*Ils arrivèrent rapidement au domaine Zohokan. Là, ils n'eurent aucun mal à localiser Sven : des explosions titanesques provenaient du coeur même du domaine, dans le grand jardin entouré par les différents bâtiments qu'habitaient les Zohokans. Tous étaient dehors, ne comprenant pas ce qu'il se passait. Au centre du jardin, toute la décoration était complètement détruite. Monuments aux morts, parterres de fleurs, petit lac, tout était ravagé.
Et sur ces décombres, deux hommes se faisaient face. D'un côté, Luderik Zohokan, le patriarche des Zohokan, autour duquel semblaient graviter toutes sortes de choses : eau, roches, terre, flammes, outils et armes. De l'autre côté, on pouvait reconnaître la silhouette de Sven, dont le corps nimbé d'éclairs filait à une vitesse folle.
Le choc des deux combattants provoquait des ondes destructrices, et magie comme éclairs ki partaient dans tous les sens.

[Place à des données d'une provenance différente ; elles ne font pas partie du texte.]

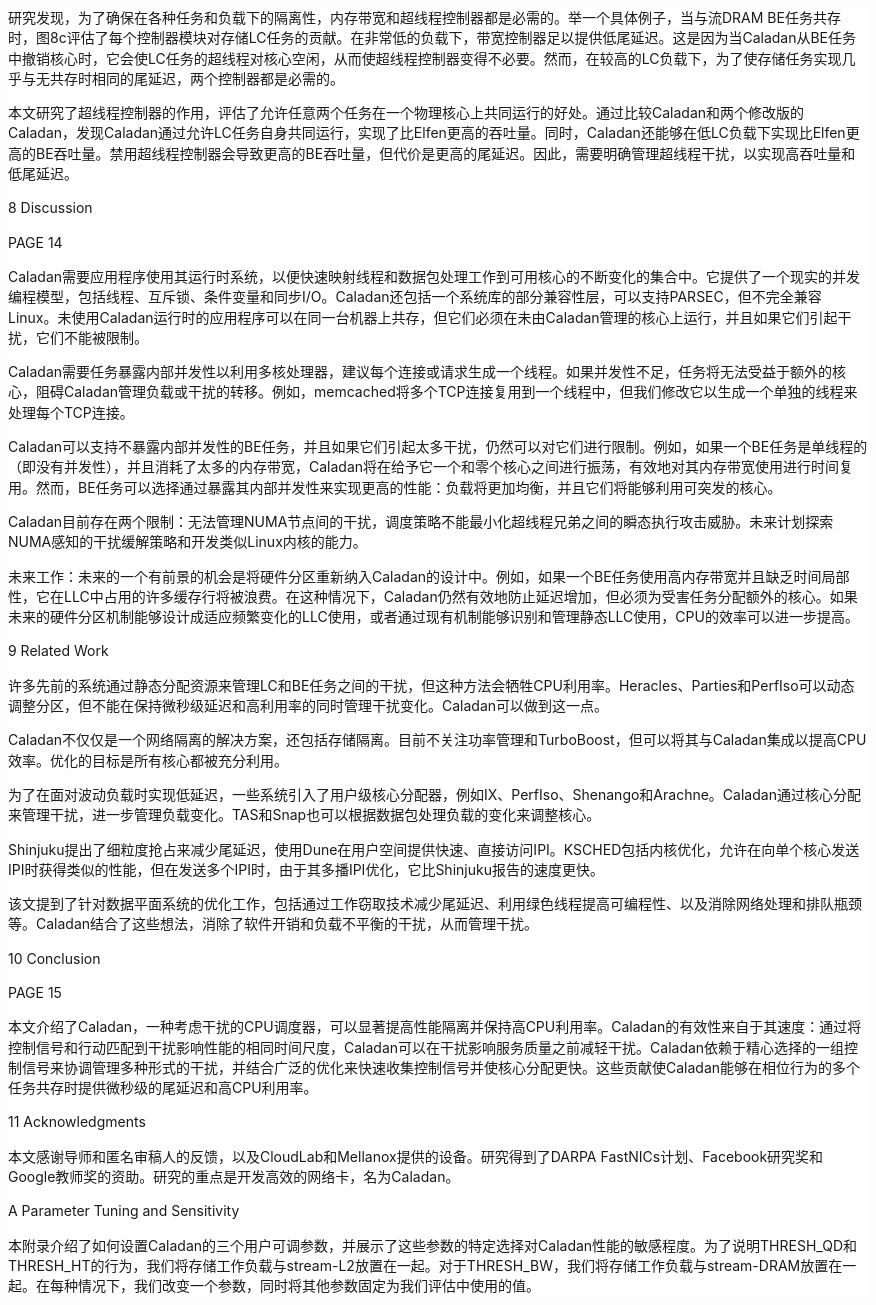 研究发现，为了确保在各种任务和负载下的隔离性，内存带宽和超线程控制器都是必需的。举一个具体例子，当与流DRAM BE任务共存时，图8c评估了每个控制器模块对存储LC任务的贡献。在非常低的负载下，带宽控制器足以提供低尾延迟。这是因为当Caladan从BE任务中撤销核心时，它会使LC任务的超线程对核心空闲，从而使超线程控制器变得不必要。然而，在较高的LC负载下，为了使存储任务实现几乎与无共存时相同的尾延迟，两个控制器都是必需的。

本文研究了超线程控制器的作用，评估了允许任意两个任务在一个物理核心上共同运行的好处。通过比较Caladan和两个修改版的Caladan，发现Caladan通过允许LC任务自身共同运行，实现了比Elfen更高的吞吐量。同时，Caladan还能够在低LC负载下实现比Elfen更高的BE吞吐量。禁用超线程控制器会导致更高的BE吞吐量，但代价是更高的尾延迟。因此，需要明确管理超线程干扰，以实现高吞吐量和低尾延迟。

8 Discussion

PAGE 14

Caladan需要应用程序使用其运行时系统，以便快速映射线程和数据包处理工作到可用核心的不断变化的集合中。它提供了一个现实的并发编程模型，包括线程、互斥锁、条件变量和同步I/O。Caladan还包括一个系统库的部分兼容性层，可以支持PARSEC，但不完全兼容Linux。未使用Caladan运行时的应用程序可以在同一台机器上共存，但它们必须在未由Caladan管理的核心上运行，并且如果它们引起干扰，它们不能被限制。

Caladan需要任务暴露内部并发性以利用多核处理器，建议每个连接或请求生成一个线程。如果并发性不足，任务将无法受益于额外的核心，阻碍Caladan管理负载或干扰的转移。例如，memcached将多个TCP连接复用到一个线程中，但我们修改它以生成一个单独的线程来处理每个TCP连接。

Caladan可以支持不暴露内部并发性的BE任务，并且如果它们引起太多干扰，仍然可以对它们进行限制。例如，如果一个BE任务是单线程的（即没有并发性），并且消耗了太多的内存带宽，Caladan将在给予它一个和零个核心之间进行振荡，有效地对其内存带宽使用进行时间复用。然而，BE任务可以选择通过暴露其内部并发性来实现更高的性能：负载将更加均衡，并且它们将能够利用可突发的核心。

Caladan目前存在两个限制：无法管理NUMA节点间的干扰，调度策略不能最小化超线程兄弟之间的瞬态执行攻击威胁。未来计划探索NUMA感知的干扰缓解策略和开发类似Linux内核的能力。

未来工作：未来的一个有前景的机会是将硬件分区重新纳入Caladan的设计中。例如，如果一个BE任务使用高内存带宽并且缺乏时间局部性，它在LLC中占用的许多缓存行将被浪费。在这种情况下，Caladan仍然有效地防止延迟增加，但必须为受害任务分配额外的核心。如果未来的硬件分区机制能够设计成适应频繁变化的LLC使用，或者通过现有机制能够识别和管理静态LLC使用，CPU的效率可以进一步提高。

9 Related Work

许多先前的系统通过静态分配资源来管理LC和BE任务之间的干扰，但这种方法会牺牲CPU利用率。Heracles、Parties和PerfIso可以动态调整分区，但不能在保持微秒级延迟和高利用率的同时管理干扰变化。Caladan可以做到这一点。

Caladan不仅仅是一个网络隔离的解决方案，还包括存储隔离。目前不关注功率管理和TurboBoost，但可以将其与Caladan集成以提高CPU效率。优化的目标是所有核心都被充分利用。

为了在面对波动负载时实现低延迟，一些系统引入了用户级核心分配器，例如IX、PerfIso、Shenango和Arachne。Caladan通过核心分配来管理干扰，进一步管理负载变化。TAS和Snap也可以根据数据包处理负载的变化来调整核心。

Shinjuku提出了细粒度抢占来减少尾延迟，使用Dune在用户空间提供快速、直接访问IPI。KSCHED包括内核优化，允许在向单个核心发送IPI时获得类似的性能，但在发送多个IPI时，由于其多播IPI优化，它比Shinjuku报告的速度更快。

该文提到了针对数据平面系统的优化工作，包括通过工作窃取技术减少尾延迟、利用绿色线程提高可编程性、以及消除网络处理和排队瓶颈等。Caladan结合了这些想法，消除了软件开销和负载不平衡的干扰，从而管理干扰。

10 Conclusion

PAGE 15

本文介绍了Caladan，一种考虑干扰的CPU调度器，可以显著提高性能隔离并保持高CPU利用率。Caladan的有效性来自于其速度：通过将控制信号和行动匹配到干扰影响性能的相同时间尺度，Caladan可以在干扰影响服务质量之前减轻干扰。Caladan依赖于精心选择的一组控制信号来协调管理多种形式的干扰，并结合广泛的优化来快速收集控制信号并使核心分配更快。这些贡献使Caladan能够在相位行为的多个任务共存时提供微秒级的尾延迟和高CPU利用率。

11 Acknowledgments

本文感谢导师和匿名审稿人的反馈，以及CloudLab和Mellanox提供的设备。研究得到了DARPA FastNICs计划、Facebook研究奖和Google教师奖的资助。研究的重点是开发高效的网络卡，名为Caladan。

A Parameter Tuning and Sensitivity

本附录介绍了如何设置Caladan的三个用户可调参数，并展示了这些参数的特定选择对Caladan性能的敏感程度。为了说明THRESH_QD和THRESH_HT的行为，我们将存储工作负载与stream-L2放置在一起。对于THRESH_BW，我们将存储工作负载与stream-DRAM放置在一起。在每种情况下，我们改变一个参数，同时将其他参数固定为我们评估中使用的值。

Sven avait l'avantage de la fougue, mais Luderik était nettement plus puissant. Étonemment, ce dernier affichait un sourire, comme s'il était fier de ce qu'il se passait à l'heure actuelle.
A l'arrivée du groupe, Sven décida d'en finir. Ce qui était une aura si forte qu'elle en faisait trembler les murs se mua soudainement en un calme glacial qui parcourut tout le domaine. De lui émanait désormais une sorte de fumée noire, lourde. A son contact, un froid glacial et une sensation de vide emplissait le coeur de chacun, et tous reculèrent de peur de faire les frais d'un sort mal maîtrisé.

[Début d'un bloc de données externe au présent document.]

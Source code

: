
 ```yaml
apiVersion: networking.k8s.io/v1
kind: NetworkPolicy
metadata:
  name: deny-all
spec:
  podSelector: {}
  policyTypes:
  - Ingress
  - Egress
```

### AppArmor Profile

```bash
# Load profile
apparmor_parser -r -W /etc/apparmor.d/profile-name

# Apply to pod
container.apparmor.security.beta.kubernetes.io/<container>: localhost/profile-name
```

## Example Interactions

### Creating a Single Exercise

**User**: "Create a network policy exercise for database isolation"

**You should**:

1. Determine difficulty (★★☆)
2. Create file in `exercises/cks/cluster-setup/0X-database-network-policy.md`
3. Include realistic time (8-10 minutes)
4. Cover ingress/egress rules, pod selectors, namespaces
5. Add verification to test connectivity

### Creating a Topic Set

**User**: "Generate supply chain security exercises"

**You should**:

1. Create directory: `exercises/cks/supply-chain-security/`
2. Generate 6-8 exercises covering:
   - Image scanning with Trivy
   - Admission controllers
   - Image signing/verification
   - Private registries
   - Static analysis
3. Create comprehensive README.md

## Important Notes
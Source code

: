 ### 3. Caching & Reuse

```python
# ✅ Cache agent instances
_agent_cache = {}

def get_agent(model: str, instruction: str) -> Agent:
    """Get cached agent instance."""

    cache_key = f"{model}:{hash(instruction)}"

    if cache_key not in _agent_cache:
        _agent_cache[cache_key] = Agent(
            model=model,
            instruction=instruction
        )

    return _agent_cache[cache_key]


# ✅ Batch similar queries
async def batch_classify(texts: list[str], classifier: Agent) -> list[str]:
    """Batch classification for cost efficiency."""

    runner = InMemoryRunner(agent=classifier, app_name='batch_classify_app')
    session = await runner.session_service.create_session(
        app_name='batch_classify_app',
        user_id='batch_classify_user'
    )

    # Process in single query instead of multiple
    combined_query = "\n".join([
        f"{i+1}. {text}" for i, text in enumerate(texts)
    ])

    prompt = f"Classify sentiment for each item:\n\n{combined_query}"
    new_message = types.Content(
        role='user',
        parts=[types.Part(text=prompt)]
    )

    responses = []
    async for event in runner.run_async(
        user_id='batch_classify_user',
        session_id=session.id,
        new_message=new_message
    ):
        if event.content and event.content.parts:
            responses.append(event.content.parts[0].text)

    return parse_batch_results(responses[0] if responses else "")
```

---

Quant à Sven, son apparence physique semblait avoir changé du tout au tout. Ses cheveux argentés étaient désormais plus noirs que les ténèbres, et il arborrait un sourire malsain, fier et supérieur. Le blanc de ses yeux avait viré au noir tandis que ses iris étaient désormais deux cercles blancs veinés de noir, au centre desquels flottaient ses pupilles. Sur ses joues, deux longues trainées noires s'étaient creusées, descendant du coin des yeux jusqu'au menton, comme les sillons de larmes qui auraient brûlé la peau. Il n'émanait de lui qu'une sensation de vide oppressant.
Rödschrek et Sighild avaient déjà vu Sven dans un état similaire. Mais là, l'unique adjectif qui pouvait venir à l'esprit était : complet. Il était complètement maître de sa forme, une première depuis qu'il avait découvert ce don.
Luderik ne se démonta pas pour autant. Ce qui voletait autour de lui sembla se mêler pour former une énormebarrière en vue d'arrêter son fils.
Tout se passa alors bien plus vite que ce que la perception permet. Sven apparut soudainement devant la barrière, la main posée dessus. Elle ne vola pas en éclats, mais tomba purement et simplement en morceaux, dénuée de toute magie pour la contrôler.
L'instant suivant, Sven était devant son père, et lui décocha une série de coup si rapide que seule la "disparition" de ses bras indiquait qu'il se passait quelque chose.
Le souffle coupé, le Patriarche tomba au sol, vaincu, incapable d'initier le moindre sort. Il était impuissant. Sven leva alors le bras, et cria pour que chacun puisse entendre. Sa voix était emplie d'une détermination sans faille.*
Vous êtes témoins de ce qu'il vient de se produire. Cette nuit, moi, Svenhyr Zohokan, j'ai suivi les rites ancestraux des cinq familles. J'ai vaincu à la loyale chacun de nos chefs, officiels comme officieux, chaque membre important de notre famille a éta vaincu. J'ai alors provoqué notre Patriarche pour lui prouver ma valeur, et l'ai vaincu sans le déshonorer.
Pour cela, en vertu de nos lois, je réclame ce jour le titre de Protecteur des Zohokans. Que quiconque souhaite me disputer ce titre s'avance, ou se taise à jamais.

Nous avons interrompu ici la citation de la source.